WLT: A RADIO ROMANCE; by Garrison Keillor; Viking; $21.95.
Garrison Keillor's first novel is my first brush with him. I missed "Lake Wobegon Days" because homespun Midwest humor wasn't something I was itching to read at the time.I had the same feeling when I picked up "WLT: A Radio Romance," but Keillor hooked me early with the premise of radio in its infancy and how it might have been.
Keillor turns his Minneapolis microcosm, station WLT, into a raucous romp through 21/2 decades that ran head-on into television in the 1950s. Inevitably it finally leads to second-banana status for a bawdy cast of characters who find instant fame through the low-brow curiosity value of radio in its prime.

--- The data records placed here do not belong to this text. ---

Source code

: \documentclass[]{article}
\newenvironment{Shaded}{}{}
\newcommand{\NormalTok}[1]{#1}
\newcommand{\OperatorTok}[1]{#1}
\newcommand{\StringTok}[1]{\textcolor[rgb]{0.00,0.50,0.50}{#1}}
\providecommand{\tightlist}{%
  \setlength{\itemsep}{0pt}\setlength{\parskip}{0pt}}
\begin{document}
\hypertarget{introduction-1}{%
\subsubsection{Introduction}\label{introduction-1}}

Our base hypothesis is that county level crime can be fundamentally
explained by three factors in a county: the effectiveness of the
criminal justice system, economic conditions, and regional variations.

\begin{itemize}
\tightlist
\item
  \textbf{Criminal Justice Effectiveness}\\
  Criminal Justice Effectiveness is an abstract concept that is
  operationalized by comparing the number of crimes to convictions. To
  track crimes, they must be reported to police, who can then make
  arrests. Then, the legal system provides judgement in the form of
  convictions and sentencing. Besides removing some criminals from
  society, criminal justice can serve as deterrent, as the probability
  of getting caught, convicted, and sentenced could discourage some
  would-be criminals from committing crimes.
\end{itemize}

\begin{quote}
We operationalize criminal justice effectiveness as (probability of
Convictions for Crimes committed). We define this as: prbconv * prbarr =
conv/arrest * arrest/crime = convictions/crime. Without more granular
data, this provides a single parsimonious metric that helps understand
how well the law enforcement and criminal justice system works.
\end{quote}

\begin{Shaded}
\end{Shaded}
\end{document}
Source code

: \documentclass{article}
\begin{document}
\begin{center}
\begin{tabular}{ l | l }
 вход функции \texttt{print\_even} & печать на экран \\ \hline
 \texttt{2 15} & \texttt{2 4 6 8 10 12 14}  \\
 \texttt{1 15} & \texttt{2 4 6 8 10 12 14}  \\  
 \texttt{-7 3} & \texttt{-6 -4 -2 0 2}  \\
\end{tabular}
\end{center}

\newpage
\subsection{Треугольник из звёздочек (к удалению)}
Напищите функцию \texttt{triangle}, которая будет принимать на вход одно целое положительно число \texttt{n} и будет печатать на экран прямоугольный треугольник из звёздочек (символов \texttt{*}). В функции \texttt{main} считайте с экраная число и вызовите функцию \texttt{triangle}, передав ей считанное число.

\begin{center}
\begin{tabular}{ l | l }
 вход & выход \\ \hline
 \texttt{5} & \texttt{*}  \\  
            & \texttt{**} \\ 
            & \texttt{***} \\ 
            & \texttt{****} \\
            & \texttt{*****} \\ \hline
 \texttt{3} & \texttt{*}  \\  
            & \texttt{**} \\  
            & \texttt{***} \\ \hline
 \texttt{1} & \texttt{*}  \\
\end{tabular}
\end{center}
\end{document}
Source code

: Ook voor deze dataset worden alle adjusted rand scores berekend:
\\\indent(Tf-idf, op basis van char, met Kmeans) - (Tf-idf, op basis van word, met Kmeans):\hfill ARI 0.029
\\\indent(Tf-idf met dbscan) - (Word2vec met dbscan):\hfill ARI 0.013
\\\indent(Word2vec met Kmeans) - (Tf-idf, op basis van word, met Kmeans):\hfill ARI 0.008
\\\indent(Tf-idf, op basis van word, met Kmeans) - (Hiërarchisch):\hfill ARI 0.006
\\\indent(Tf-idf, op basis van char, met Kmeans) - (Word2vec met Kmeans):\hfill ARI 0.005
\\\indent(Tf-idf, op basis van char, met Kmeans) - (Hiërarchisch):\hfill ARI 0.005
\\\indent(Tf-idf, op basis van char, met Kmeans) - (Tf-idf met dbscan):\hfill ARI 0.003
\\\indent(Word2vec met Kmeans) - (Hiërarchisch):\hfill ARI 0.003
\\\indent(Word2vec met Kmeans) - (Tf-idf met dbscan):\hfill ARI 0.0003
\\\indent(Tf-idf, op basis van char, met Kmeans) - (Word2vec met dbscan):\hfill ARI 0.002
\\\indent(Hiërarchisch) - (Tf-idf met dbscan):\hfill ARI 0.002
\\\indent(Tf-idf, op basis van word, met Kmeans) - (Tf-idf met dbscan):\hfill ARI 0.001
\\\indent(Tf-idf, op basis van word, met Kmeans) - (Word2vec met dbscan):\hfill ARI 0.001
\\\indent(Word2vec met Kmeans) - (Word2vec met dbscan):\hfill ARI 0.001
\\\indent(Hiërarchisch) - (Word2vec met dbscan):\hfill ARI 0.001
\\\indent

They are the kinds of improbable, eccentric characters who could have been borrowed from a Larry McMurtry novel - among them a foul-mouthed child star, a blind baseball announcer who makes up his play by play, womanizing gospel singers who "tune" their voices with whisky and Lucky Strikes, and a shy North Dakota listener whose life and love of radio threads itself into the real and radio lives of the rest of the cast.
Keillor's narrative unfolds with a sense of comic timing suited to some of radio's favorites, Burns and Allen, Amos and Andy, Jack Benny. These are the kinds of talents missing at WLT. In some markets, radio may have been a lightning rod for the best of culture. At WLT it is a clumsy, haphazard and relentlessly bawdy affair. The station was founded by brothers Ray and Roy Soderbjerg to publicize their struggling sandwich shop. The call letters stand for "With Lettuce and Tomato."
The sandwich shop becomes a greasy afterthought when radio takes off, especially when the Soderbjergs guiltily succumb to popular demand by allowing commercial sponsors for their shows.
On the air, Keillor's characters tend to be as sweet and sappy as North Woods maple trees, charged with upholding the loose standards and "principles of radiation" in WLT's broadcast code. But when the mike is off, or supposed to be, they fight, cuss, drink and - who knew Keillor harbored such thoughts - indulge in enough sex to turn Harold Robbins green with envy.
Keillor seems tuned into the offbeat and off-color side of his audience. And why not? Woody Allen already did the warm, tender version in Radio Days. In some hands, Keillor's version might be offensive, but he makes it as poignant and prophetic as the strait-laced uproariousness of the best scenes in Anne Tyler's "Breathing Lessons."
In the process, WLT becomes a winking metaphor for greed, corruption and sublimation of the best instincts of broadcasting in America. And Keillor allows one of Ray's guilt-ridden do-gooders to say just that: "This could have been the Acropolis, and you made it a bazaar."